À l’automne 2012, Les mutants de Sylvain Bélanger et Sophie Cadieux voyait le jour au Théâtre La Licorne. Douze ans plus tard, les créateurs réactivent leur démarche performative inspirée du système scolaire avec Les mutant·es. Ni suite, ni reprise, ce nouvel opus dévoile un groupe aux prises avec les mutations sociales, culturelles, économiques et environnementales qui secouent le Québec. Le duo d’auteurs nous partage leur correspondance au sujet de la pièce, questionnant cette fois le legs de leur « génération sacrifiée ».

SOPHIE CADIEUX : 

Cher Sylvain,

Une question brûle toutes les lèvres. Pourquoi se réattaquer à un spectacle déjà créé ? Pourquoi refaire Les mutants ? Est-ce parce que nous sommes au Québec atteint de nostalgie lancinante ? On refait nos films, nos séries, nos classiques, est-ce qu’on a besoin de quelque chose qui a existé et a été vu et, d’une certaine façon, validé pour mieux nous regarder vivre ?

Sophie

SYLVAIN BÉLANGER : 

Super Cadieux,

Je pense que, souvent, on revisite une œuvre comme on revisite un endroit qu’on connait. Ça permet de mesurer le chemin parcouru et, surtout, le chemin qui reste à faire. Nous, on a choisi de quitter cet endroit. On a marché, marché. Et on n’est jamais revenus.

À voir ce titre, on croirait que c’est le même spectacle. Pas du tout. Car rien ne subsiste des Mutants. Les mutants sont devenus aujourd’hui mutant·es. Ils et elles ont été modifiés. Ils sont traversés de ce petit point inclusif qui révèle les besoins d’un tout autre spectacle. En ajoutant le petit·es, nous avons ouvert une porte.

Et un monde nous a aspirés.

Rien ne subsiste du spectacle de 2011. Aucune ligne, aucun tableau. Tout reste et restera un souvenir. Ce n’est pas la reprise d’un spectacle déjà connu, c’est la réactivation d’une démarche. On ne revisite pas une œuvre, mais son titre, ses gens. On est allé voir où ces personnes étaient rendues. On a réactivé cette envie de se situer en tant que génération. Une génération prise entre les baby-boomers et les millénariaux, traversée par les nombreux et rapides bouleversements des dernières années. Une génération qui n’a pas sitôt trouvé passion, métier, famille et maison qu’elle se fait bousculer et dépasser. On resserre l’étau du temps sur elle. 
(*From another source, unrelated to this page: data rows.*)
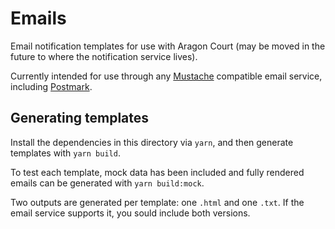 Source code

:# Emails

Email notification templates for use with Aragon Court (may be moved in the future to where the notification service lives).

Currently intended for use through any [Mustache](https://mustache.github.io/) compatible email service, including [Postmark](https://postmarkapp.com/).

## Generating templates

Install the dependencies in this directory via `yarn`, and then generate templates with `yarn build`.

To test each template, mock data has been included and fully rendered emails can be generated with `yarn build:mock`.

Two outputs are generated per template: one `.html` and one `.txt`. If the email service supports it, you sould include both versions.
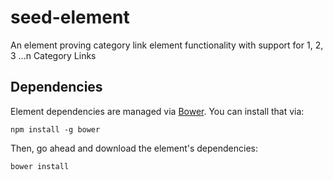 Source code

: # seed-element

An element proving category link element functionality with support for 1, 2, 3 ...n Category Links


## Dependencies

Element dependencies are managed via [Bower](http://bower.io/). You can
install that via:

    npm install -g bower

Then, go ahead and download the element's dependencies:

    bower install
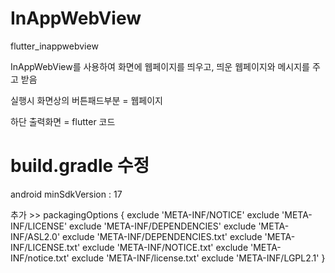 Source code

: # InAppWebView
flutter_inappwebview

InAppWebView를 사용하여 화면에 웹페이지를 띄우고, 띄운 웹페이지와 메시지를 주고 받음


실행시 화면상의 버튼패드부분 = 웹페이지

하단 출력화면 = flutter 코드



# build.gradle 수정

android minSdkVersion : 17

추가 >>
packagingOptions {
        exclude 'META-INF/NOTICE'
        exclude 'META-INF/LICENSE'
        exclude 'META-INF/DEPENDENCIES'
        exclude 'META-INF/ASL2.0'
        exclude 'META-INF/DEPENDENCIES.txt'
        exclude 'META-INF/LICENSE.txt'
        exclude 'META-INF/NOTICE.txt'
        exclude 'META-INF/notice.txt'
        exclude 'META-INF/license.txt'
        exclude 'META-INF/LGPL2.1'
    }
    
   
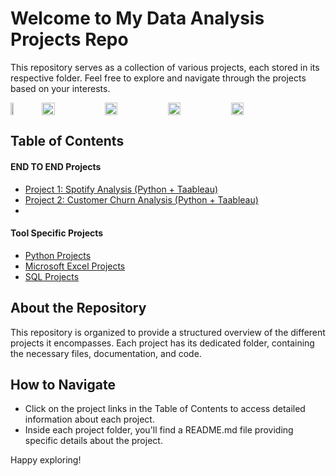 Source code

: # Welcome to My Data Analysis Projects Repo

This repository serves as a collection of various projects, each stored in its respective folder. Feel free to explore and navigate through the projects based on your interests.
<div style="display: flex; flex-direction: row; align-items: center;">
  
  <img src="https://github.com/bablubambal/All_logo_and_pictures/blob/main/social%20icons/python.svg" width="10%" />
  <img src="https://github.com/bablubambal/All_logo_and_pictures/blob/main/databases/mysql.svg" width="20%" />
  <img src="https://techcommunity.microsoft.com/t5/image/serverpage/image-id/375416i783713B05CAD4A92/image-size/medium?v=v2&px=400" width="20%" />
  <img src="https://github.com/gilbarbara/logos/blob/main/logos/tableau-icon.svg" width="20%" />
  <img src="https://cktechcheck.com/wp-content/uploads/2020/08/google-sheets-logo-SVG.svg" width="20%"  />
</div>



## Table of Contents

#### END TO END Projects
- [Project 1: Spotify Analysis (Python + Taableau)](./Spotify%20Data%20Analysis)
- [Project 2: Customer Churn Analysis (Python + Taableau)](./Customer%20Churn%20Analysis)
- 
#### Tool Specific Projects
- [Python Projects](./Python)
- [Microsoft Excel Projects](./Excel)
- [SQL Projects](./SQL)

## About the Repository

This repository is organized to provide a structured overview of the different projects it encompasses. Each project has its dedicated folder, containing the necessary files, documentation, and code.

## How to Navigate

- Click on the project links in the Table of Contents to access detailed information about each project.
- Inside each project folder, you'll find a README.md file providing specific details about the project.

Happy exploring!
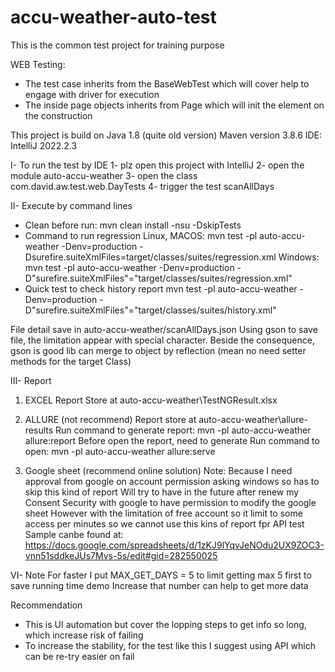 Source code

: # accu-weather-auto-test

This is the common test project for training purpose

WEB Testing:
 - The test case inherits from the BaseWebTest which will cover help to engage with driver for execution
 - The inside page objects inherits from Page which will init the element on the construction

This project is build on Java 1.8 (quite old version)
Maven version 3.8.6
IDE: IntelliJ 2022.2.3

I- To run the test by IDE
1- plz open this project with IntelliJ
2- open the module auto-accu-weather
3- open the class com.david.aw.test.web.DayTests
4- trigger the test scanAllDays

II- Execute by command lines
- Clean before run: mvn clean install -nsu -DskipTests
- Command to run regression
Linux, MACOS: mvn test -pl auto-accu-weather -Denv=production -Dsurefire.suiteXmlFiles=target/classes/suites/regression.xml
Windows: mvn test -pl auto-accu-weather -Denv=production -D"surefire.suiteXmlFiles"="target/classes/suites/regression.xml"
- Quick test to check history report
mvn test -pl auto-accu-weather -Denv=production -D"surefire.suiteXmlFiles"="target/classes/suites/history.xml"

File detail save in auto-accu-weather/scanAllDays.json
Using gson to save file, the limitation appear with special character. Beside the consequence, gson is good lib can merge to object by reflection (mean no need setter methods for the target Class)

III- Report
1. EXCEL Report
Store at auto-accu-weather\TestNGResult.xlsx

2. ALLURE (not recommend)
Report store at auto-accu-weather\allure-results
Run command to generate report: mvn -pl auto-accu-weather allure:report
Before open the report, need to generate
Run command to open: mvn -pl auto-accu-weather allure:serve

3. Google sheet (recommend online solution)
Note: Because I need approval from google on account permission asking windows so has to skip this kind of report
Will try to have in the future after renew my Consent Security with google to have permission to modify the google sheet
However with the limitation of free account so it limit to some access per minutes so we cannot use this kins of report fpr API test
Sample canbe found at: https://docs.google.com/spreadsheets/d/1zKJ9lYqvJeNOdu2UX9ZOC3-vnn51sddkeJUs7Mvs-5s/edit#gid=282550025

VI- Note
For faster I put MAX_GET_DAYS = 5 to limit getting max 5 first to save running time demo
Increase that number can help to get more data

Recommendation
- This is UI automation but cover the lopping steps to get info so long, which increase risk of failing
- To increase the stability, for the test like this I suggest using API which can be re-try easier on fail


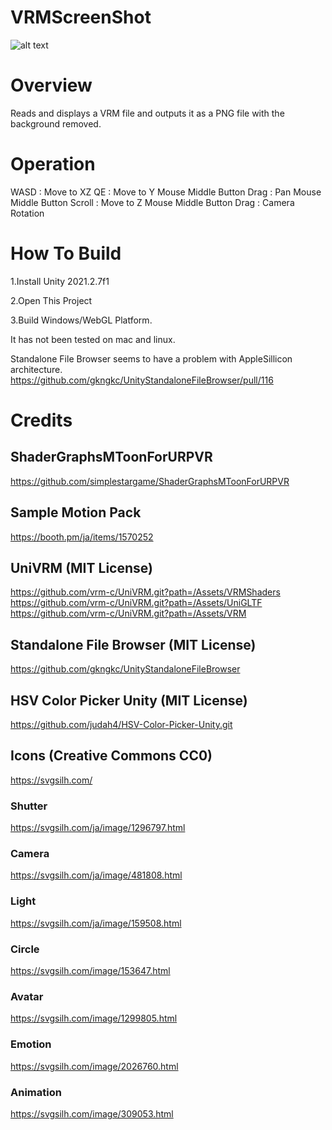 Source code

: # VRMScreenShot

![alt text](https://user-images.githubusercontent.com/36494806/147764348-ed2ed6b4-2e3c-4434-a7a8-3e860020967a.png)

# Overview

Reads and displays a VRM file and outputs it as a PNG file with the background removed.

# Operation

WASD : Move to XZ
QE : Move to Y
Mouse Middle Button Drag : Pan
Mouse Middle Button Scroll : Move to Z
Mouse Middle Button Drag : Camera Rotation

# How To Build

1.Install Unity 2021.2.7f1

2.Open This Project

3.Build Windows/WebGL Platform.

It has not been tested on mac and linux.

Standalone File Browser seems to have a problem with AppleSillicon architecture.
https://github.com/gkngkc/UnityStandaloneFileBrowser/pull/116

# Credits

## ShaderGraphsMToonForURPVR
https://github.com/simplestargame/ShaderGraphsMToonForURPVR

## Sample Motion Pack
https://booth.pm/ja/items/1570252

## UniVRM (MIT License)
https://github.com/vrm-c/UniVRM.git?path=/Assets/VRMShaders
https://github.com/vrm-c/UniVRM.git?path=/Assets/UniGLTF
https://github.com/vrm-c/UniVRM.git?path=/Assets/VRM

## Standalone File Browser (MIT License)
https://github.com/gkngkc/UnityStandaloneFileBrowser

## HSV Color Picker Unity (MIT License)
https://github.com/judah4/HSV-Color-Picker-Unity.git

## Icons (Creative Commons CC0)
https://svgsilh.com/
### Shutter
https://svgsilh.com/ja/image/1296797.html
### Camera
https://svgsilh.com/ja/image/481808.html
### Light
https://svgsilh.com/ja/image/159508.html
### Circle
https://svgsilh.com/image/153647.html
### Avatar
https://svgsilh.com/image/1299805.html
### Emotion
https://svgsilh.com/image/2026760.html
### Animation
https://svgsilh.com/image/309053.html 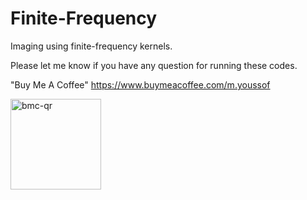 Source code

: # Finite-Frequency
Imaging using finite-frequency kernels.

Please let me know if you have any question for running these codes. 

"Buy Me A Coffee" https://www.buymeacoffee.com/m.youssof


<img width="145" alt="bmc-qr" src="https://user-images.githubusercontent.com/25856016/202258661-932f03e7-1240-45fd-8e65-deda07b2d476.png">
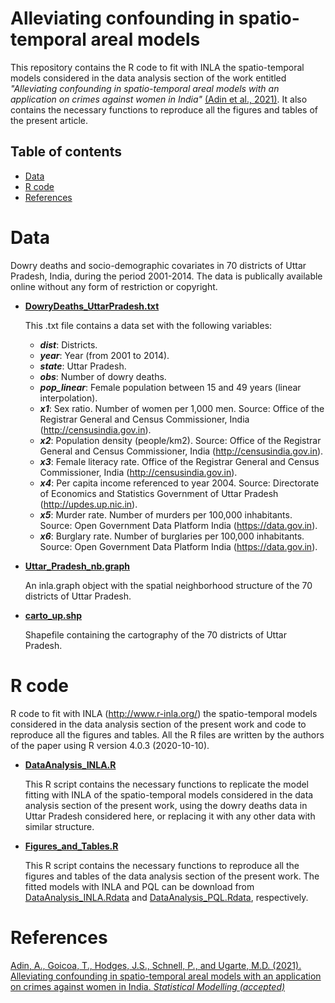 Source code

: # Alleviating confounding in spatio-temporal areal models
This repository contains the R code to fit with INLA the spatio-temporal models considered in the data analysis section of the work entitled _"Alleviating confounding in spatio-temporal areal models with an application on crimes against women in India"_ [(Adin et al., 2021)](https://arxiv.org/abs/2003.01946). It also contains the necessary functions to reproduce all the figures and tables of the present article.


## Table of contents

- [Data](#Data)
- [R code](#R-code)
- [References](#References)


# Data
Dowry deaths and socio-demographic covariates in 70 districts of Uttar Pradesh, India, during the period 2001-2014. The data is publically available online without any form of restriction or copyright.

- [**DowryDeaths_UttarPradesh.txt**](https://github.com/spatialstatisticsupna/Confounding_article/blob/master/data/DowryDeaths_UttarPradesh.txt)
  
  This .txt file contains a data set with the following variables:
	- **_dist_**: Districts.
	- **_year_**: Year (from 2001 to 2014).
	- **_state_**: Uttar Pradesh.
	- **_obs_**: Number of dowry deaths.
	- **_pop_linear_**: Female population between 15 and 49 years (linear interpolation).
	- **_x1_**: Sex ratio. Number of women per 1,000 men. Source: Office of the Registrar General and Census Commissioner, India (http://censusindia.gov.in).
	- **_x2_**: Population density (people/km2). Source: Office of the Registrar General and Census Commissioner, India (http://censusindia.gov.in).
	- **_x3_**: Female literacy rate. Office of the Registrar General and Census Commissioner, India (http://censusindia.gov.in).
	- **_x4_**: Per capita income referenced to year 2004. Source: Directorate of Economics and Statistics Government of Uttar Pradesh  (http://updes.up.nic.in).
	- **_x5_**: Murder rate. Number of murders per 100,000 inhabitants. Source: Open Government Data Platform India (https://data.gov.in).
	- **_x6_**: Burglary rate. Number of burglaries per 100,000 inhabitants. Source: Open Government Data Platform India (https://data.gov.in).


- [**Uttar_Pradesh_nb.graph**](https://github.com/spatialstatisticsupna/Confounding_article/blob/master/data/Uttar_Pradesh_nb.graph)
  
  An inla.graph object with the spatial neighborhood structure of the 70 districts of Uttar Pradesh.


- [**carto_up.shp**](https://github.com/spatialstatisticsupna/Confounding_article/blob/master/data/carto_up/)

  Shapefile containing the cartography of the 70 districts of Uttar Pradesh.


# R code
R code to fit with INLA (http://www.r-inla.org/) the spatio-temporal models considered in the data analysis section of the present work and code to reproduce all the figures and tables. All the R files are written by the authors of the paper using R version 4.0.3 (2020-10-10).

- [**DataAnalysis_INLA.R**](https://github.com/spatialstatisticsupna/Confounding_article/blob/master/R/DataAnalysis_INLA.R)

  This R script contains the necessary functions to replicate the model fitting with INLA of the spatio-temporal models considered in the data analysis section of the present work, using the dowry deaths data in Uttar Pradesh considered here, or replacing it with any other data with similar structure.
  
- [**Figures_and_Tables.R**](https://github.com/spatialstatisticsupna/Confounding_article/blob/master/R/Figures_and_Tables.R)
 
 
  This R script contains the necessary functions to reproduce all the figures and tables of the data analysis section of the present work. The fitted models with INLA and PQL can be download from [DataAnalysis_INLA.Rdata](https://emi-sstcdapp.unavarra.es/Confounding_article/data/DataAnalysis_INLA.Rdata) and [DataAnalysis_PQL.Rdata](https://emi-sstcdapp.unavarra.es/Confounding_article/data/DataAnalysis_PQL.Rdata), respectively.


# References
[Adin, A., Goicoa, T., Hodges, J.S., Schnell, P., and Ugarte, M.D. (2021). Alleviating confounding in spatio-temporal areal models with an application on crimes against women in India. _Statistical Modelling (accepted)_](https://arxiv.org/abs/2003.01946)
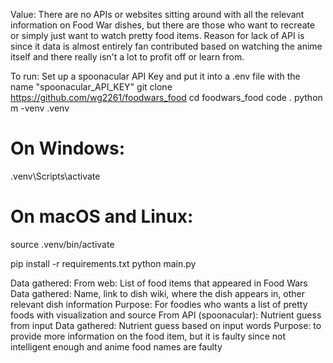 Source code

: Value: 
There are no APIs or websites sitting around with all the relevant information on Food War dishes, but there are those who want to recreate or simply just want to watch pretty food items. Reason for lack of API is since it data is almost entirely fan contributed based on watching the anime itself and there really isn't a lot to profit off or learn from.

To run:
Set up a spoonacular API Key and put it into a .env file with the name "spoonacular_API_KEY"
git clone https://github.com/wg2261/foodwars_food
cd foodwars_food
code .
python m -venv .venv
# On Windows:
.venv\Scripts\activate

# On macOS and Linux:
source .venv/bin/activate

pip install -r requirements.txt
python main.py

Data gathered:
From web: List of food items that appeared in Food Wars
  Data gathered: Name, link to dish wiki, where the dish appears in, other relevant dish information
  Purpose: For foodies who wants a list of pretty foods with visualization and source
From API (spoonacular): Nutrient guess from input
  Data gathered: Nutrient guess based on input words
  Purpose: to provide more information on the food item, but it is faulty since not intelligent enough and anime food names are faulty


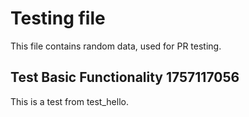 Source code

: # Testing file

This file contains random data, used for PR testing.


## Test Basic Functionality 1757117056

This is a test from test_hello.

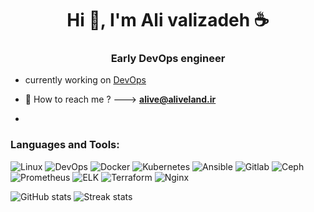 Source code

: <h1 align="center">Hi 👋, I'm Ali valizadeh ☕</h1>
<h3 align="center">Early DevOps engineer</h3>

- currently working on [DevOps](https://github.com/alivegamer0099/DevOps)

- 💬 How to reach me ? ---> **alive@aliveland.ir**
- 
<h3 align="left">Languages and Tools:</h3>
<p><img src="https://img.shields.io/badge/linux-%23D42029?style=for-the-badge&amp;logo=linux&amp;logoColor=white" alt="Linux"> <img src="https://img.shields.io/badge/devops-0A66C2?style=for-the-badge&amp;logo=devops&amp;logoColor=white" alt="DevOps">  <img src="https://img.shields.io/badge/docker-%230db7ed.svg?style=for-the-badge&amp;logo=docker&amp;logoColor=white" alt="Docker">  <img src="https://img.shields.io/badge/kubernetes-%23326ce5.svg?style=for-the-badge&amp;logo=kubernetes&amp;logoColor=white" alt="Kubernetes">  <img src="https://img.shields.io/badge/ansible-%231A1918.svg?style=for-the-badge&amp;logo=ansible&amp;logoColor=white" alt="Ansible">  <img src="https://img.shields.io/badge/Gitlab-%235835CC.svg?style=for-the-badge&amp;logo=gitlab&amp;logoColor=white" alt="Gitlab"> <img src="https://img.shields.io/badge/Ceph-%23D42029?style=for-the-badge&amp;logo=Ceph&amp;logoColor=white" alt="Ceph"> <img src="https://img.shields.io/badge/Prometheus-%23D42029?style=for-the-badge&amp;logo=Prometheus&amp;logoColor=white" alt="Prometheus"> <img src="https://img.shields.io/badge/elk-%23009639.svg?style=for-the-badge&amp;logo=elk&amp;logoColor=white" alt="ELK">  <img src="https://img.shields.io/badge/terraform-%235835CC.svg?style=for-the-badge&amp;logo=terraform&amp;logoColor=white" alt="Terraform">  <img src="https://img.shields.io/badge/nginx-%23009639.svg?style=for-the-badge&amp;logo=nginx&amp;logoColor=white" alt="Nginx"></p>

<p><img src="https://github-readme-stats-git-masterrstaa-rickstaa.vercel.app/api?username=alivegamer0099&amp;theme=cobalt2&amp;show_icons=true&amp;card_width=495px" alt="GitHub stats">
<img src="https://github-readme-streak-stats.herokuapp.com/?user=alivegamer0099&amp;show_icons=true&amp;theme=tokyonight" alt="Streak stats">  </p>

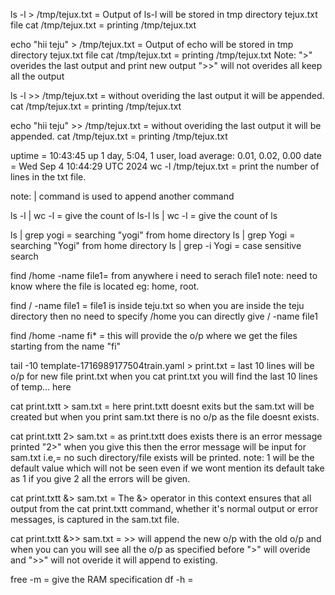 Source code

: ls -l > /tmp/tejux.txt = Output of ls-l will be stored in tmp directory tejux.txt file
cat /tmp/tejux.txt = printing /tmp/tejux.txt

echo "hii teju" > /tmp/tejux.txt = Output of echo will be stored in tmp directory tejux.txt file
cat /tmp/tejux.txt = printing /tmp/tejux.txt
Note: ">" overides the last output and print new output
      ">>" will not overides all keep all the output


ls -l >> /tmp/tejux.txt = without overiding the last output it will be appended.
cat /tmp/tejux.txt = printing /tmp/tejux.txt
 
echo "hii teju" >> /tmp/tejux.txt = without overiding the last output it will be appended.
cat /tmp/tejux.txt = printing /tmp/tejux.txt
 
uptime =  10:43:45 up 1 day,  5:04,  1 user,  load average: 0.01, 0.02, 0.00
date = Wed Sep  4 10:44:29 UTC 2024
wc -l /tmp/tejux.txt = print the number of lines in the txt file.

note: | command is used to append another command

ls -l | wc -l = give the count of ls-l 
ls  | wc -l  = give the count of ls

ls  | grep yogi = searching "yogi" from home directory
ls | grep Yogi = searching "Yogi" from home directory
ls | grep -i Yogi = case sensitive search


find /home -name file1= from anywhere i need to serach file1
note: need to know where the file is located eg: home, root. 

find / -name file1 = file1 is inside teju.txt so when you are inside the teju directory then no need to specify /home you can directly give / -name file1


find /home -name fi* = this will provide the o/p where we get the files starting from the name "fi"

tail -10 template-1716989177504train.yaml > print.txt = last 10 lines will be o/p for new file print.txt when you cat print.txt you will find the last 10 lines of temp... here

cat print.txtt > sam.txt = here print.txtt doesnt exits but the sam.txt will be created but when you print sam.txt there is no o/p as the file doesnt exists.

cat print.txtt 2> sam.txt = as print.txtt does exists there is an error message printed "2>" when you give this then the error message will be input for sam.txt
i.e,= no such directory/file exists will be printed.
note: 1 will be the default value which will not be seen even if we wont mention its default take as 1 if you give 2 all the errors will be given.

cat print.txtt &> sam.txt = The &> operator in this context ensures that all output from the cat print.txtt command, whether it's normal output or error messages, is captured in the sam.txt file.

cat print.txtt &>> sam.txt = >> will append the new o/p with the old o/p and when you can you will see all the o/p as specified before ">" will overide and ">>" will not overide it will append to existing.

free -m = give the RAM specification
df -h = 

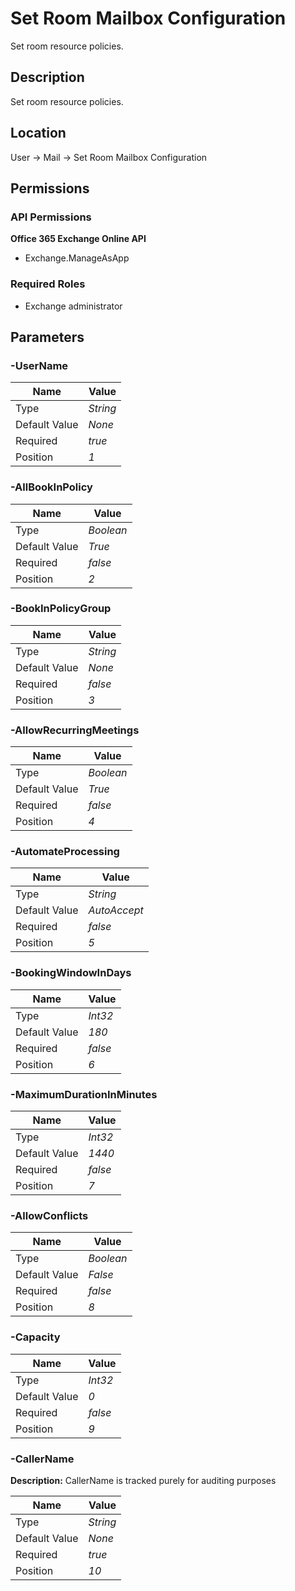 # Set Room Mailbox Configuration

Set room resource policies.

## Description

Set room resource policies.

## Location

User &rarr; Mail &rarr; Set Room Mailbox Configuration

## Permissions

### API Permissions

**Office 365 Exchange Online API**
- Exchange.ManageAsApp

### Required Roles

- Exchange administrator

## Parameters

### -UserName

| Name | Value |
|---|---|
| Type | _String_ |
| Default Value | _None_ |
| Required | _true_ |
| Position | _1_ |

### -AllBookInPolicy

| Name | Value |
|---|---|
| Type | _Boolean_ |
| Default Value | _True_ |
| Required | _false_ |
| Position | _2_ |

### -BookInPolicyGroup

| Name | Value |
|---|---|
| Type | _String_ |
| Default Value | _None_ |
| Required | _false_ |
| Position | _3_ |

### -AllowRecurringMeetings

| Name | Value |
|---|---|
| Type | _Boolean_ |
| Default Value | _True_ |
| Required | _false_ |
| Position | _4_ |

### -AutomateProcessing

| Name | Value |
|---|---|
| Type | _String_ |
| Default Value | _AutoAccept_ |
| Required | _false_ |
| Position | _5_ |

### -BookingWindowInDays

| Name | Value |
|---|---|
| Type | _Int32_ |
| Default Value | _180_ |
| Required | _false_ |
| Position | _6_ |

### -MaximumDurationInMinutes

| Name | Value |
|---|---|
| Type | _Int32_ |
| Default Value | _1440_ |
| Required | _false_ |
| Position | _7_ |

### -AllowConflicts

| Name | Value |
|---|---|
| Type | _Boolean_ |
| Default Value | _False_ |
| Required | _false_ |
| Position | _8_ |

### -Capacity

| Name | Value |
|---|---|
| Type | _Int32_ |
| Default Value | _0_ |
| Required | _false_ |
| Position | _9_ |

### -CallerName

**Description:** CallerName is tracked purely for auditing purposes 

| Name | Value |
|---|---|
| Type | _String_ |
| Default Value | _None_ |
| Required | _true_ |
| Position | _10_ |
Autant les premiers mutants se questionnaient sur l’héritage reçu et composaient avec l’inachèvement, ces mutant·es métamorphosé·es s’inscrivent déjà dans le legs à laisser. Vieux adolescents ou adultes éternellement jeunes, ils font l’exercice sincère d’apprendre de leurs cadets, de leurs enfants.

Autant le premier spectacle faisait état d’un ressenti sur un Québec qui vieillit mal, autant ici on semble parler d’un Québec qui vieillit vite…

On a regardé derrière. On regarde maintenant devant. Nous ne sommes plus élèves, mais étudiants. Les mutants sont devenus Les mutant·es et font face à de nouvelles épreuves, de nouveaux exercices. Projetés dans ce jeu en mouvement perpétuel, ils redoublent de créativité, cherchent les sauf-conduits, les chemins de traverse, les options pérennes.

On forcera leur maturité. D’héritage reçu, on passe donc déjà au legs qui se prépare.

Chère Cadieux, n’as-tu pas l’impression que c’est la question de la pérennité qui est au cœur du trouble de ce nouveau spectacle ? Que c’est cette question qui se cherche ?

Sylvain

SOPHIE CADIEUX :

Cher Sylvain,

Dans pérennité, je vois le frottement entre les mots perpétuité et continuité. La continuité serait le mouvement pour avancer et se déplacer en gardant un sac à dos de référents et de devoirs collectifs. La perpétuité me semble une condamnation à l’immobilité. Donc, essayer de décrire l’action qu’on cherche à nommer est une tâche ardue. 

Je ressens l’ambivalence de vouloir avancer sans tout perdre et de rester sans tout figer. Les mutant·es (avec et sans leur ·es) me ramènent toujours à la mémoire. Je crois que nous devons savoir utiliser le passé, ces acquis, ces monuments pour déconstruire le présent. Il y a longtemps eu un récit qui a dominé. Les mutant·es sont aguerri·es à la multiplicité des sources, à leur individualité, à leurs vies à l’extérieur du groupe.

Alors, pourquoi hésitent-ils encore à graduer ? Changer leur costume pour un autre costume ? Est-ce que la vie et l’histoire seraient un long défilé de costumes ? 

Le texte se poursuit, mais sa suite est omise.